I. L’accès au juge demeure distinct de la preuve du trouble

A. L’intérêt à agir ne dépend pas du succès de la demande

Les litiges immobiliers relatifs aux nuisances opposent fréquemment des propriétaires, des occupants, des bailleurs et des syndicats de copropriétaires. La difficulté initiale ne réside pourtant pas toujours dans la mesure du bruit, de l’ombre ou des infiltrations. Elle tient souvent à la possibilité même de saisir le juge, lorsque la victime ne démontre pas immédiatement le caractère anormal du trouble invoqué.

La troisième chambre civile de la Cour de cassation a rappelé cette distinction dans son arrêt du 18 juin 2026, pourvoi n° 25-11.778. La Cour était saisie d’un litige opposant deux sociétés immobilières, après l’obstruction de fenêtres par des travaux réalisés sur une parcelle contiguë. Le demandeur sollicitait la réparation d’un trouble affectant la jouissance de son immeuble.

La cour d’appel avait considéré que l’action ne pouvait prospérer sans démonstration préalable de l’anormalité. La Cour de cassation censure ce raisonnement. Elle énonce que « l’intérêt à agir n’est pas subordonné à la démonstration préalable du bien-fondé de l’action ». Cette citation figure dans l’extrait de l’arrêt obtenu lors du présent run, publié par la Cour de cassation : Cass. 3e civ., 18 juin 2026, n° 25-11.778.

La portée procédurale est nette. Le juge doit distinguer la recevabilité, qui dépend de l’intérêt légitime à agir, et le bien-fondé, qui suppose l’établissement du trouble, de son imputabilité et de son caractère anormal. Or l’échec prévisible d’une demande ne suffit pas à fermer l’accès au juge.
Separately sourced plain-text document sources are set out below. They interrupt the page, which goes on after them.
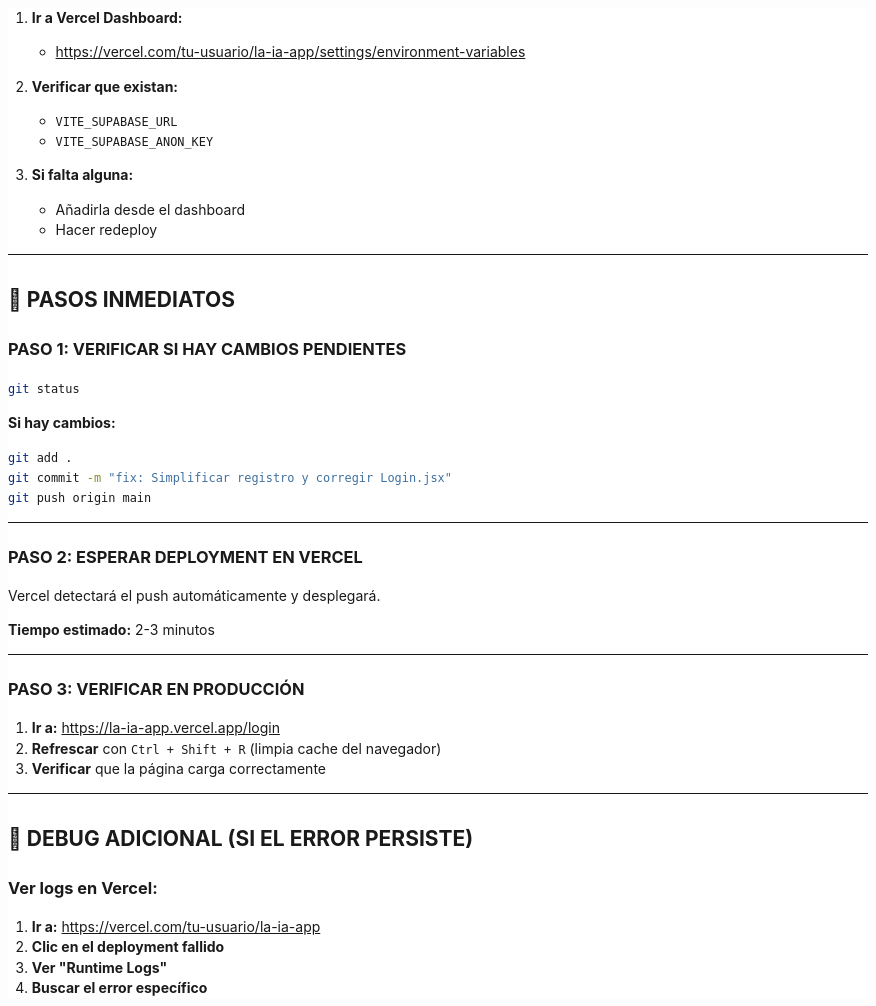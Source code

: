 1. **Ir a Vercel Dashboard:**
   - https://vercel.com/tu-usuario/la-ia-app/settings/environment-variables

2. **Verificar que existan:**
   - `VITE_SUPABASE_URL`
   - `VITE_SUPABASE_ANON_KEY`

3. **Si falta alguna:**
   - Añadirla desde el dashboard
   - Hacer redeploy

---

## 🔄 **PASOS INMEDIATOS**

### **PASO 1: VERIFICAR SI HAY CAMBIOS PENDIENTES**

```bash
git status
```

**Si hay cambios:**
```bash
git add .
git commit -m "fix: Simplificar registro y corregir Login.jsx"
git push origin main
```

---

### **PASO 2: ESPERAR DEPLOYMENT EN VERCEL**

Vercel detectará el push automáticamente y desplegará.

**Tiempo estimado:** 2-3 minutos

---

### **PASO 3: VERIFICAR EN PRODUCCIÓN**

1. **Ir a:** https://la-ia-app.vercel.app/login
2. **Refrescar** con `Ctrl + Shift + R` (limpia cache del navegador)
3. **Verificar** que la página carga correctamente

---

## 🐛 **DEBUG ADICIONAL (SI EL ERROR PERSISTE)**

### **Ver logs en Vercel:**

1. **Ir a:** https://vercel.com/tu-usuario/la-ia-app
2. **Clic en el deployment fallido**
3. **Ver "Runtime Logs"**
4. **Buscar el error específico**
La même décision rappelle, dans son extrait de motivation, « que la démonstration par la victime du caractère anormal du trouble allégué n’est pas une condition de recevabilité de son action mais de son succès ». Le propriétaire peut donc engager une action même si les preuves initiales demeurent discutées, incomplètes ou contestées.
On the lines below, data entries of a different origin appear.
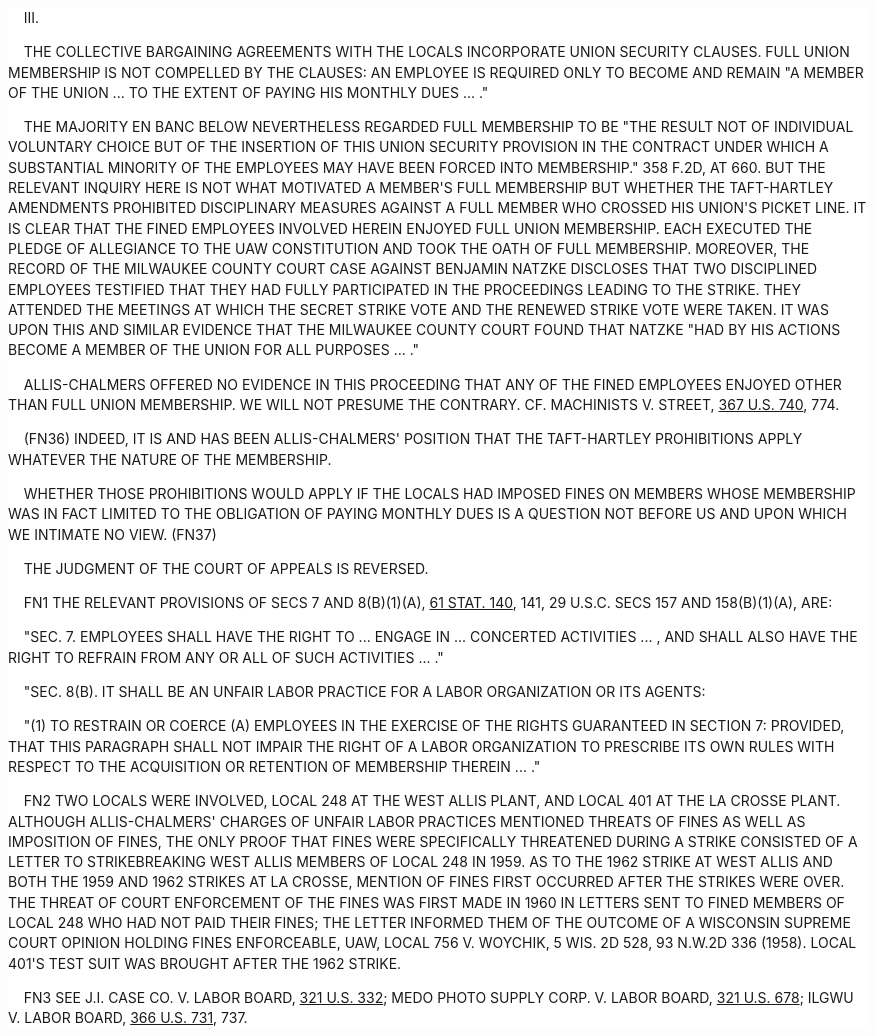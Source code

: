     III.

    THE COLLECTIVE BARGAINING AGREEMENTS WITH THE LOCALS INCORPORATE UNION SECURITY CLAUSES.  FULL UNION MEMBERSHIP IS NOT COMPELLED BY THE CLAUSES:  AN EMPLOYEE IS REQUIRED ONLY TO BECOME AND REMAIN "A MEMBER OF THE UNION ...  TO THE EXTENT OF PAYING HIS MONTHLY DUES  ...  ."

    THE MAJORITY EN BANC BELOW NEVERTHELESS REGARDED FULL MEMBERSHIP TO BE "THE RESULT NOT OF INDIVIDUAL VOLUNTARY CHOICE BUT OF THE INSERTION OF THIS UNION SECURITY PROVISION IN THE CONTRACT UNDER WHICH A SUBSTANTIAL MINORITY OF THE EMPLOYEES MAY HAVE BEEN FORCED INTO MEMBERSHIP."  358 F.2D, AT 660.  BUT THE RELEVANT INQUIRY HERE IS NOT WHAT MOTIVATED A MEMBER'S FULL MEMBERSHIP BUT WHETHER THE TAFT-HARTLEY AMENDMENTS PROHIBITED DISCIPLINARY MEASURES AGAINST A FULL MEMBER WHO CROSSED HIS UNION'S PICKET LINE.  IT IS CLEAR THAT THE FINED EMPLOYEES INVOLVED HEREIN ENJOYED FULL UNION MEMBERSHIP.  EACH EXECUTED THE PLEDGE OF ALLEGIANCE TO THE UAW CONSTITUTION AND TOOK THE OATH OF FULL MEMBERSHIP.  MOREOVER, THE RECORD OF THE MILWAUKEE COUNTY COURT CASE AGAINST BENJAMIN NATZKE DISCLOSES THAT TWO DISCIPLINED EMPLOYEES TESTIFIED THAT THEY HAD FULLY PARTICIPATED IN THE PROCEEDINGS LEADING TO THE STRIKE.  THEY ATTENDED THE MEETINGS AT WHICH THE SECRET STRIKE VOTE AND THE RENEWED STRIKE VOTE WERE TAKEN.  IT WAS UPON THIS AND SIMILAR EVIDENCE THAT THE MILWAUKEE COUNTY COURT FOUND THAT NATZKE "HAD BY HIS ACTIONS BECOME A MEMBER OF THE UNION FOR ALL PURPOSES  ...  ."

    ALLIS-CHALMERS OFFERED NO EVIDENCE IN THIS PROCEEDING THAT ANY OF THE FINED EMPLOYEES ENJOYED OTHER THAN FULL UNION MEMBERSHIP.  WE WILL NOT PRESUME THE CONTRARY.  CF. MACHINISTS V. STREET, [367 U.S. 740][/us/courts/scotus/usReporter/367/740], 774.

    (FN36)  INDEED, IT IS AND HAS BEEN ALLIS-CHALMERS' POSITION THAT THE TAFT-HARTLEY PROHIBITIONS APPLY WHATEVER THE NATURE OF THE MEMBERSHIP.

    WHETHER THOSE PROHIBITIONS WOULD APPLY IF THE LOCALS HAD IMPOSED FINES ON MEMBERS WHOSE MEMBERSHIP WAS IN FACT LIMITED TO THE OBLIGATION OF PAYING MONTHLY DUES IS A QUESTION NOT BEFORE US AND UPON WHICH WE INTIMATE NO VIEW.  (FN37)

    THE JUDGMENT OF THE COURT OF APPEALS IS REVERSED.

    FN1  THE RELEVANT PROVISIONS OF SECS 7 AND 8(B)(1)(A), [61 STAT. 140][/us/stat/61/140], 141, 29 U.S.C.  SECS 157 AND 158(B)(1)(A), ARE:

    "SEC. 7.  EMPLOYEES SHALL HAVE THE RIGHT TO  ...  ENGAGE IN  ... CONCERTED ACTIVITIES  ...  , AND SHALL ALSO HAVE THE RIGHT TO REFRAIN FROM ANY OR ALL OF SUCH ACTIVITIES  ...  ."

    "SEC. 8(B).  IT SHALL BE AN UNFAIR LABOR PRACTICE FOR A LABOR ORGANIZATION OR ITS AGENTS:

    "(1)  TO RESTRAIN OR COERCE (A) EMPLOYEES IN THE EXERCISE OF THE RIGHTS GUARANTEED IN SECTION 7: PROVIDED, THAT THIS PARAGRAPH SHALL NOT IMPAIR THE RIGHT OF A LABOR ORGANIZATION TO PRESCRIBE ITS OWN RULES WITH RESPECT TO THE ACQUISITION OR RETENTION OF MEMBERSHIP THEREIN  ... ."

    FN2  TWO LOCALS WERE INVOLVED, LOCAL 248 AT THE WEST ALLIS PLANT, AND LOCAL 401 AT THE LA CROSSE PLANT.  ALTHOUGH ALLIS-CHALMERS' CHARGES OF UNFAIR LABOR PRACTICES MENTIONED THREATS OF FINES AS WELL AS IMPOSITION OF FINES, THE ONLY PROOF THAT FINES WERE SPECIFICALLY THREATENED DURING A STRIKE CONSISTED OF A LETTER TO STRIKEBREAKING WEST ALLIS MEMBERS OF LOCAL 248 IN 1959.  AS TO THE 1962 STRIKE AT WEST ALLIS AND BOTH THE 1959 AND 1962 STRIKES AT LA CROSSE, MENTION OF FINES FIRST OCCURRED AFTER THE STRIKES WERE OVER.  THE THREAT OF COURT ENFORCEMENT OF THE FINES WAS FIRST MADE IN 1960 IN LETTERS SENT TO FINED MEMBERS OF LOCAL 248 WHO HAD NOT PAID THEIR FINES; THE LETTER INFORMED THEM OF THE OUTCOME OF A WISCONSIN SUPREME COURT OPINION HOLDING FINES ENFORCEABLE, UAW, LOCAL 756 V. WOYCHIK, 5 WIS. 2D 528, 93 N.W.2D 336 (1958).  LOCAL 401'S TEST SUIT WAS BROUGHT AFTER THE 1962 STRIKE.

    FN3  SEE J.I. CASE CO. V. LABOR BOARD, [321 U.S. 332][/us/courts/scotus/usReporter/321/332]; MEDO PHOTO SUPPLY CORP. V. LABOR BOARD, [321 U.S. 678][/us/courts/scotus/usReporter/321/678]; ILGWU V. LABOR BOARD, [366 U.S. 731][/us/courts/scotus/usReporter/366/731], 737.


[/us/courts/scotus/usReporter/388/175]: https://publicdocs.github.io/go/links?ns=uslm-x&ref=%2Fus%2Fcourts%2Fscotus%2FusReporter%2F388%2F175
[/us/courts/scotus/usReporter/385/810]: https://publicdocs.github.io/go/links?ns=uslm-x&ref=%2Fus%2Fcourts%2Fscotus%2FusReporter%2F385%2F810
[/us/courts/scotus/usReporter/357/93]: https://publicdocs.github.io/go/links?ns=uslm-x&ref=%2Fus%2Fcourts%2Fscotus%2FusReporter%2F357%2F93
[/us/courts/scotus/usReporter/386/612]: https://publicdocs.github.io/go/links?ns=uslm-x&ref=%2Fus%2Fcourts%2Fscotus%2FusReporter%2F386%2F612
[/us/courts/scotus/usReporter/362/274]: https://publicdocs.github.io/go/links?ns=uslm-x&ref=%2Fus%2Fcourts%2Fscotus%2FusReporter%2F362%2F274
[/us/courts/scotus/usReporter/323/192]: https://publicdocs.github.io/go/links?ns=uslm-x&ref=%2Fus%2Fcourts%2Fscotus%2FusReporter%2F323%2F192
[/us/courts/scotus/usReporter/345/330]: https://publicdocs.github.io/go/links?ns=uslm-x&ref=%2Fus%2Fcourts%2Fscotus%2FusReporter%2F345%2F330
[/us/courts/scotus/usReporter/386/171]: https://publicdocs.github.io/go/links?ns=uslm-x&ref=%2Fus%2Fcourts%2Fscotus%2FusReporter%2F386%2F171
[/us/stat/73/519]: https://publicdocs.github.io/go/links?ns=uslm&ref=%2Fus%2Fstat%2F73%2F519
[/us/courts/scotus/usReporter/356/617]: https://publicdocs.github.io/go/links?ns=uslm-x&ref=%2Fus%2Fcourts%2Fscotus%2FusReporter%2F356%2F617
[/us/stat/61/160]: https://publicdocs.github.io/go/links?ns=uslm&ref=%2Fus%2Fstat%2F61%2F160
[/us/courts/scotus/usReporter/362/274]: https://publicdocs.github.io/go/links?ns=uslm-x&ref=%2Fus%2Fcourts%2Fscotus%2FusReporter%2F362%2F274
[/us/stat/73/523]: https://publicdocs.github.io/go/links?ns=uslm&ref=%2Fus%2Fstat%2F73%2F523
[/us/usc/t29/s411]: https://publicdocs.github.io/go/links?ns=uslm&ref=%2Fus%2Fusc%2Ft29%2Fs411
[/us/usc/t29/s411]: https://publicdocs.github.io/go/links?ns=uslm&ref=%2Fus%2Fusc%2Ft29%2Fs411
[/us/courts/scotus/usReporter/367/740]: https://publicdocs.github.io/go/links?ns=uslm-x&ref=%2Fus%2Fcourts%2Fscotus%2FusReporter%2F367%2F740
[/us/stat/61/140]: https://publicdocs.github.io/go/links?ns=uslm&ref=%2Fus%2Fstat%2F61%2F140
[/us/courts/scotus/usReporter/321/332]: https://publicdocs.github.io/go/links?ns=uslm-x&ref=%2Fus%2Fcourts%2Fscotus%2FusReporter%2F321%2F332
[/us/courts/scotus/usReporter/321/678]: https://publicdocs.github.io/go/links?ns=uslm-x&ref=%2Fus%2Fcourts%2Fscotus%2FusReporter%2F321%2F678
[/us/courts/scotus/usReporter/366/731]: https://publicdocs.github.io/go/links?ns=uslm-x&ref=%2Fus%2Fcourts%2Fscotus%2FusReporter%2F366%2F731
[/us/courts/scotus/usReporter/350/270]: https://publicdocs.github.io/go/links?ns=uslm-x&ref=%2Fus%2Fcourts%2Fscotus%2FusReporter%2F350%2F270
[/us/courts/scotus/usReporter/345/71]: https://publicdocs.github.io/go/links?ns=uslm-x&ref=%2Fus%2Fcourts%2Fscotus%2FusReporter%2F345%2F71
[/us/courts/scotus/usReporter/303/177]: https://publicdocs.github.io/go/links?ns=uslm-x&ref=%2Fus%2Fcourts%2Fscotus%2FusReporter%2F303%2F177
[/us/courts/scotus/usReporter/356/617]: https://publicdocs.github.io/go/links?ns=uslm-x&ref=%2Fus%2Fcourts%2Fscotus%2FusReporter%2F356%2F617
[/us/usc/t29/s529]: https://publicdocs.github.io/go/links?ns=uslm&ref=%2Fus%2Fusc%2Ft29%2Fs529
[/us/courts/scotus/usReporter/373/734]: https://publicdocs.github.io/go/links?ns=uslm-x&ref=%2Fus%2Fcourts%2Fscotus%2FusReporter%2F373%2F734
[/us/courts/scotus/usReporter/356/617]: https://publicdocs.github.io/go/links?ns=uslm-x&ref=%2Fus%2Fcourts%2Fscotus%2FusReporter%2F356%2F617
[/us/courts/scotus/usReporter/373/690]: https://publicdocs.github.io/go/links?ns=uslm-x&ref=%2Fus%2Fcourts%2Fscotus%2FusReporter%2F373%2F690
[/us/stat/61/140]: https://publicdocs.github.io/go/links?ns=uslm&ref=%2Fus%2Fstat%2F61%2F140
[/us/stat/61/141]: https://publicdocs.github.io/go/links?ns=uslm&ref=%2Fus%2Fstat%2F61%2F141
[/us/courts/scotus/usReporter/209/123]: https://publicdocs.github.io/go/links?ns=uslm-x&ref=%2Fus%2Fcourts%2Fscotus%2FusReporter%2F209%2F123
[/us/courts/scotus/usReporter/347/17]: https://publicdocs.github.io/go/links?ns=uslm-x&ref=%2Fus%2Fcourts%2Fscotus%2FusReporter%2F347%2F17
[/us/courts/scotus/usReporter/386/171]: https://publicdocs.github.io/go/links?ns=uslm-x&ref=%2Fus%2Fcourts%2Fscotus%2FusReporter%2F386%2F171
[/us/stat/73/523]: https://publicdocs.github.io/go/links?ns=uslm&ref=%2Fus%2Fstat%2F73%2F523
[/us/usc/t29/s413]: https://publicdocs.github.io/go/links?ns=uslm&ref=%2Fus%2Fusc%2Ft29%2Fs413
Cette solution protège également l’occupant qui subit une nuisance sans pouvoir encore déterminer son origine exacte. Des travaux voisins peuvent provoquer une perte d’ensoleillement, une obstruction, des vibrations ou des écoulements. La qualification juridique doit rester ouverte au stade de l’introduction de l’instance.

Le droit d’agir s’apprécie en fonction de l’intérêt personnel et actuel du demandeur. Il n’exige pas que celui-ci établisse définitivement le lien causal avant toute mesure d’instruction. En conséquence, une expertise peut précisément servir à déterminer la réalité, l’origine et l’intensité du trouble.

Le principe général posé par l’article 31 du code de procédure civile s’articule avec le régime des troubles de voisinage. Cet article est accessible sur le site officiel : article 31 du code de procédure civile. Le demandeur doit justifier d’un intérêt légitime, non produire dès l’assignation la démonstration complète de sa prétention.

La stratégie contentieuse doit ainsi présenter séparément les faits générateurs, les atteintes subies et les mesures sollicitées. Une argumentation qui confond ces trois niveaux expose à une fin de non-recevoir mal fondée. A cet égard, le propriétaire doit décrire précisément l’immeuble, la nuisance et la période concernée.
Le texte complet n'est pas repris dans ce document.